INPUT DATA: Begin

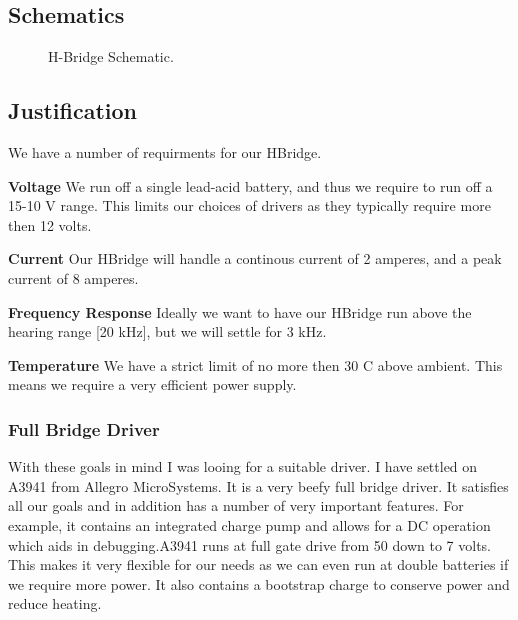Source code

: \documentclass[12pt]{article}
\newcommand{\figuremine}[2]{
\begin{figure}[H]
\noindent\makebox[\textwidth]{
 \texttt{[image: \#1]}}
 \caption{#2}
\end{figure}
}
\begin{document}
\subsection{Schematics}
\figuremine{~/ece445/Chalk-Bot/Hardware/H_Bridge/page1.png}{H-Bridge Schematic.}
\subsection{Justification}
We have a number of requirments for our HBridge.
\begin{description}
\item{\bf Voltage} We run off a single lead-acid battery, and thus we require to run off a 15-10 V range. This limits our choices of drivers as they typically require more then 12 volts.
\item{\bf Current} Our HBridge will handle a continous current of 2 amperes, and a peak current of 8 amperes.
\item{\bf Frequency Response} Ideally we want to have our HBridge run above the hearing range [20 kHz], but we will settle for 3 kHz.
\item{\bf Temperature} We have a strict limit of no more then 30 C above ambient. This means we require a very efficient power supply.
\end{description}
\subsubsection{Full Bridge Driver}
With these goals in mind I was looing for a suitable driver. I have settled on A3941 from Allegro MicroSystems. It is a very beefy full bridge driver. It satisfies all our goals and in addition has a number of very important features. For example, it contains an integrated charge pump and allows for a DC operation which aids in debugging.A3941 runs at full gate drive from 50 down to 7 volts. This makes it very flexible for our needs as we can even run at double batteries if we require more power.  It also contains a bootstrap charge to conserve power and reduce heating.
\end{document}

INPUT DATA: End
INPUT DATA: Begin

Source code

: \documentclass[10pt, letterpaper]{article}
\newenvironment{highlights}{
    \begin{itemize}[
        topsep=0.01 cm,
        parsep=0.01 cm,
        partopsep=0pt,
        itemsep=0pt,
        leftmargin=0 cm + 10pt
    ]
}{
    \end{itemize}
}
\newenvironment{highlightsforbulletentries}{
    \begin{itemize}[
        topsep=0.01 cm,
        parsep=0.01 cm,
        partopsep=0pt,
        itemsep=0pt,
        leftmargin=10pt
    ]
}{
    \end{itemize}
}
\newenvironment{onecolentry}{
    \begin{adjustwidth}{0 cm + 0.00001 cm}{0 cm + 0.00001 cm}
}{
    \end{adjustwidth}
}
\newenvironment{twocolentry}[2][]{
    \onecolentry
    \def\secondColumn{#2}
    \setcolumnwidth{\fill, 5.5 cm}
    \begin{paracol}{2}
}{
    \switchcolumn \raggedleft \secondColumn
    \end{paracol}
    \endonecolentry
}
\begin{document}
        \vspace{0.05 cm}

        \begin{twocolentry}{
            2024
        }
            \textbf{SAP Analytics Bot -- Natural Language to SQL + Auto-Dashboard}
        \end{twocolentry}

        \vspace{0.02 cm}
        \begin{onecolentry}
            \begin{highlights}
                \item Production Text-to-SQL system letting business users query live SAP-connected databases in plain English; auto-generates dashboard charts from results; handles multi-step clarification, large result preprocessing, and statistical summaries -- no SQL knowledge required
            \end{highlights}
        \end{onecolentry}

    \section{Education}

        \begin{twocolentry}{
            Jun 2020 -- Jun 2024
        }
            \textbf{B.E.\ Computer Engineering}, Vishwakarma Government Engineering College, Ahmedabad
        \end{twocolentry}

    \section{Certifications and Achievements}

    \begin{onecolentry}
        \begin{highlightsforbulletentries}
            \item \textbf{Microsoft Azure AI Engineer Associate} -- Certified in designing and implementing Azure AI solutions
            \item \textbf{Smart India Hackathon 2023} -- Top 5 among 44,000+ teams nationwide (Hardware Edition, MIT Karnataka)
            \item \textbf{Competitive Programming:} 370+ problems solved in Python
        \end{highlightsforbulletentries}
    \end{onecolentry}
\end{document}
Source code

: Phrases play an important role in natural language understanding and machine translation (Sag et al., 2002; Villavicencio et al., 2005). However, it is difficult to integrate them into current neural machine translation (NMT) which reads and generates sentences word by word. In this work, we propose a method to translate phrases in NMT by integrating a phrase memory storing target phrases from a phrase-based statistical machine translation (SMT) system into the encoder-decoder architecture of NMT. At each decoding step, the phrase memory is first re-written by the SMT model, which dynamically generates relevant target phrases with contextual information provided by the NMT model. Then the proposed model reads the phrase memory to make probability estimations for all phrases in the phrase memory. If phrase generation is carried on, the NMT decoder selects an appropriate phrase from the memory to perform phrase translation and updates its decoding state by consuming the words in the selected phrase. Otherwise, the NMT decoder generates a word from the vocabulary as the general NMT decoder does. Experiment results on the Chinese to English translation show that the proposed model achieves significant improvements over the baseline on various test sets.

INPUT DATA: End

EXERCISE DESCRIPTION
Copy from the entries above each line in which the string "highlightsforbulletentries" can be found.

EXERCISE ANSWER
\newenvironment{highlightsforbulletentries}{
        \begin{highlightsforbulletentries}
        \end{highlightsforbulletentries}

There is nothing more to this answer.